*** SOURCE INFORMATION ***

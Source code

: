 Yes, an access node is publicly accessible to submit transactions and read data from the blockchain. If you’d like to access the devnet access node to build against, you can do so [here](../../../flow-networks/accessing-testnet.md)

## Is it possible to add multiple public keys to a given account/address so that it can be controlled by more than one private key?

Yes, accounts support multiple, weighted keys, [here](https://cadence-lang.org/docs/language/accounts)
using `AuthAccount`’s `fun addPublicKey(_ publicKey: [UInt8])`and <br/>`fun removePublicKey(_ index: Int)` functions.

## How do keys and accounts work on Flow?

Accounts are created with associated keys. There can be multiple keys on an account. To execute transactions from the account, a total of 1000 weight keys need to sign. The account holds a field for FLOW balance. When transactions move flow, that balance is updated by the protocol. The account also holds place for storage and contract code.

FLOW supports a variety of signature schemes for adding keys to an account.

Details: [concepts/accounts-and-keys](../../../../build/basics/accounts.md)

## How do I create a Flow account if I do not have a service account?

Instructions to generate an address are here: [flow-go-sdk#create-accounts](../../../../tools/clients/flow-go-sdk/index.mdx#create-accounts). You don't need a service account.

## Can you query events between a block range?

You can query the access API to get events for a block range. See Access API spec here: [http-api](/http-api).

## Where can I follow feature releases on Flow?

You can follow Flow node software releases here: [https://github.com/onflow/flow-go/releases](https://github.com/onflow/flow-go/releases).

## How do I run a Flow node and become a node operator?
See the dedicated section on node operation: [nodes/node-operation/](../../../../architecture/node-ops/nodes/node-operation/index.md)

*** End of SOURCE INFORMATION ***
*** SOURCE INFORMATION ***

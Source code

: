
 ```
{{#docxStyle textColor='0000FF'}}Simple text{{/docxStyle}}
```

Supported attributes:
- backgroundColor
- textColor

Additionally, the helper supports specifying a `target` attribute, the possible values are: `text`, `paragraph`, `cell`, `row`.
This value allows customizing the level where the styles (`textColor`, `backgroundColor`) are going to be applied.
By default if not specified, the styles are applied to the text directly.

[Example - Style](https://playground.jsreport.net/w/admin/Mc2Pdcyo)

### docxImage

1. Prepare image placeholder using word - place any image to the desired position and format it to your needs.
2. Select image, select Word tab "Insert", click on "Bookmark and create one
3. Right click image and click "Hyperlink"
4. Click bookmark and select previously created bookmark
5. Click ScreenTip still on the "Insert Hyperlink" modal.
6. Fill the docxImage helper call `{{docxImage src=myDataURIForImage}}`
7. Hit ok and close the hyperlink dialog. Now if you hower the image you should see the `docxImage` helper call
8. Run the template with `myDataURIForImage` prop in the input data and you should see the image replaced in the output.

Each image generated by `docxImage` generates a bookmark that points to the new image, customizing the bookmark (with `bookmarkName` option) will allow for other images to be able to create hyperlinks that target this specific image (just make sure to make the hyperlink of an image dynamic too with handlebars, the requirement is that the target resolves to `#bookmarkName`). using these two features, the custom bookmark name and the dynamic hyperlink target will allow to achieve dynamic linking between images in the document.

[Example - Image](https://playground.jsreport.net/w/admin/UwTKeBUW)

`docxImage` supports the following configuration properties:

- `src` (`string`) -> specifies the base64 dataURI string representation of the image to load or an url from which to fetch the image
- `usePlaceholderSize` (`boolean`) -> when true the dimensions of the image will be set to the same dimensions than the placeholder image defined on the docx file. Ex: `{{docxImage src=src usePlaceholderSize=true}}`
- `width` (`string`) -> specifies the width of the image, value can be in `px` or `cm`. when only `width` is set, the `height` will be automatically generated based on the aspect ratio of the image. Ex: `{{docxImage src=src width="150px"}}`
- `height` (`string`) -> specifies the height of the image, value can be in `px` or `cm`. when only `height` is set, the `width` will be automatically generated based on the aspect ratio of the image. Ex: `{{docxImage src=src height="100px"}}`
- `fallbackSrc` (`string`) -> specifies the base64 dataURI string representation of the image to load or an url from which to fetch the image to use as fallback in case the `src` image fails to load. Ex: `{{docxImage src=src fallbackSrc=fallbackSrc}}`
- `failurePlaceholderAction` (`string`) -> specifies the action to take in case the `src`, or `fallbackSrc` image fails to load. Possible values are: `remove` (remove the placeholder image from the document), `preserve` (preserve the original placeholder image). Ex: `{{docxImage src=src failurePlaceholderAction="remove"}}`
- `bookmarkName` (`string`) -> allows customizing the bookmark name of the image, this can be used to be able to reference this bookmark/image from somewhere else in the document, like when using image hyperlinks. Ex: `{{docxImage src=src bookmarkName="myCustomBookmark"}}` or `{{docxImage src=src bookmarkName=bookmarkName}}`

*** End of SOURCE INFORMATION ***

* EXERCISE DETAILS
Above are the entries. Quote exactly the lines from the one bearing "## Where can" through the one bearing "See the dedicated".

* OUTPUT FOR THIS EXERCISE
## Where can I follow feature releases on Flow?

You can follow Flow node software releases here: [https://github.com/onflow/flow-go/releases](https://github.com/onflow/flow-go/releases).

## How do I run a Flow node and become a node operator?
See the dedicated section on node operation: [nodes/node-operation/](../../../../architecture/node-ops/nodes/node-operation/index.md)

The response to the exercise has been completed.